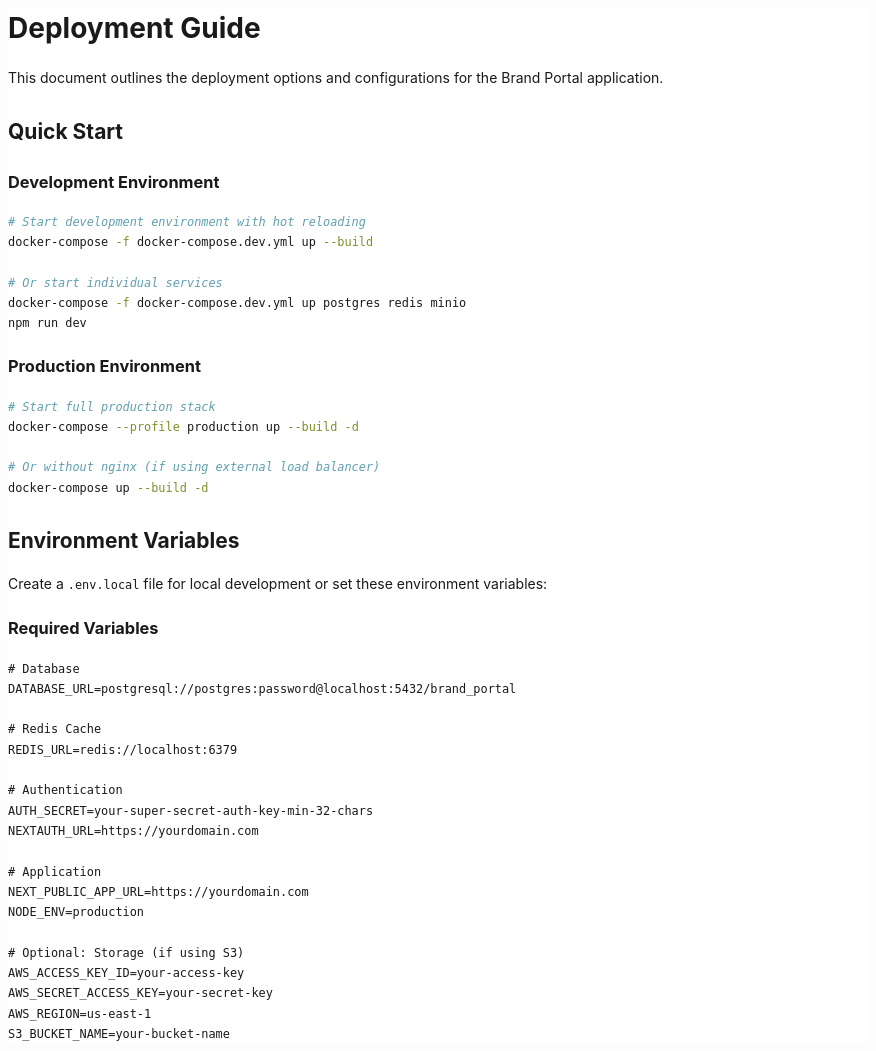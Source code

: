 # Deployment Guide

This document outlines the deployment options and configurations for the Brand Portal application.

## Quick Start

### Development Environment

```bash
# Start development environment with hot reloading
docker-compose -f docker-compose.dev.yml up --build

# Or start individual services
docker-compose -f docker-compose.dev.yml up postgres redis minio
npm run dev
```

### Production Environment

```bash
# Start full production stack
docker-compose --profile production up --build -d

# Or without nginx (if using external load balancer)
docker-compose up --build -d
```

## Environment Variables

Create a `.env.local` file for local development or set these environment variables:

### Required Variables

```env
# Database
DATABASE_URL=postgresql://postgres:password@localhost:5432/brand_portal

# Redis Cache
REDIS_URL=redis://localhost:6379

# Authentication
AUTH_SECRET=your-super-secret-auth-key-min-32-chars
NEXTAUTH_URL=https://yourdomain.com

# Application
NEXT_PUBLIC_APP_URL=https://yourdomain.com
NODE_ENV=production

# Optional: Storage (if using S3)
AWS_ACCESS_KEY_ID=your-access-key
AWS_SECRET_ACCESS_KEY=your-secret-key
AWS_REGION=us-east-1
S3_BUCKET_NAME=your-bucket-name
```
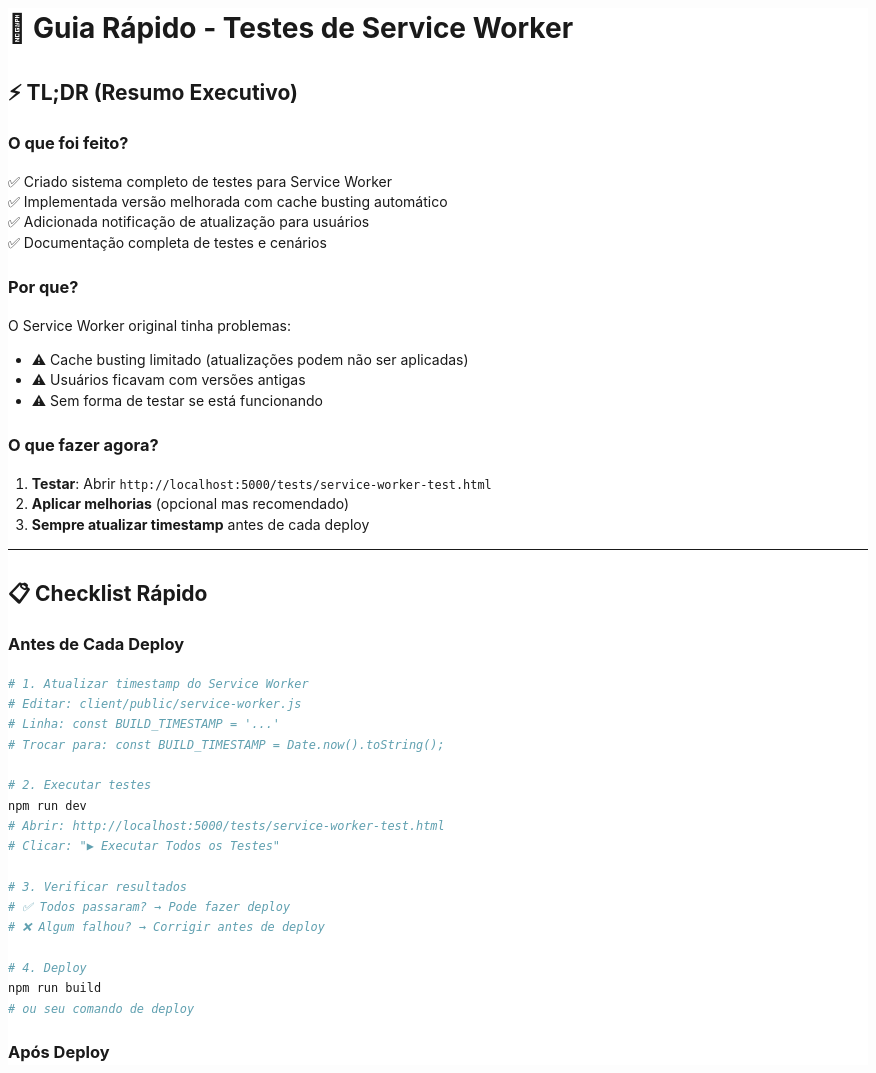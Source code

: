 # 🚀 Guia Rápido - Testes de Service Worker

## ⚡ TL;DR (Resumo Executivo)

### O que foi feito?
✅ Criado sistema completo de testes para Service Worker  
✅ Implementada versão melhorada com cache busting automático  
✅ Adicionada notificação de atualização para usuários  
✅ Documentação completa de testes e cenários  

### Por que?
O Service Worker original tinha problemas:
- ⚠️ Cache busting limitado (atualizações podem não ser aplicadas)
- ⚠️ Usuários ficavam com versões antigas
- ⚠️ Sem forma de testar se está funcionando

### O que fazer agora?
1. **Testar**: Abrir `http://localhost:5000/tests/service-worker-test.html`
2. **Aplicar melhorias** (opcional mas recomendado)
3. **Sempre atualizar timestamp** antes de cada deploy

---

## 📋 Checklist Rápido

### Antes de Cada Deploy

```bash
# 1. Atualizar timestamp do Service Worker
# Editar: client/public/service-worker.js
# Linha: const BUILD_TIMESTAMP = '...'
# Trocar para: const BUILD_TIMESTAMP = Date.now().toString();

# 2. Executar testes
npm run dev
# Abrir: http://localhost:5000/tests/service-worker-test.html
# Clicar: "▶️ Executar Todos os Testes"

# 3. Verificar resultados
# ✅ Todos passaram? → Pode fazer deploy
# ❌ Algum falhou? → Corrigir antes de deploy

# 4. Deploy
npm run build
# ou seu comando de deploy
```

### Após Deploy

» **TASK INSTRUCTIONS**: Using the data above, retype exactly and only the lines from the one containing "file for local" up to and including the one containing "## ⚡ TL;DR (Resumo Executivo)", with no pictures carried over.

» **OUTPUT FOR THIS TASK**:
Create a `.env.local` file for local development or set these environment variables:

### Required Variables

```env
# Database
DATABASE_URL=postgresql://postgres:password@localhost:5432/brand_portal

# Redis Cache
REDIS_URL=redis://localhost:6379

# Authentication
AUTH_SECRET=your-super-secret-auth-key-min-32-chars
NEXTAUTH_URL=https://yourdomain.com

# Application
NEXT_PUBLIC_APP_URL=https://yourdomain.com
NODE_ENV=production

# Optional: Storage (if using S3)
AWS_ACCESS_KEY_ID=your-access-key
AWS_SECRET_ACCESS_KEY=your-secret-key
AWS_REGION=us-east-1
S3_BUCKET_NAME=your-bucket-name
```
Source code

: # 🚀 Guia Rápido - Testes de Service Worker

## ⚡ TL;DR (Resumo Executivo)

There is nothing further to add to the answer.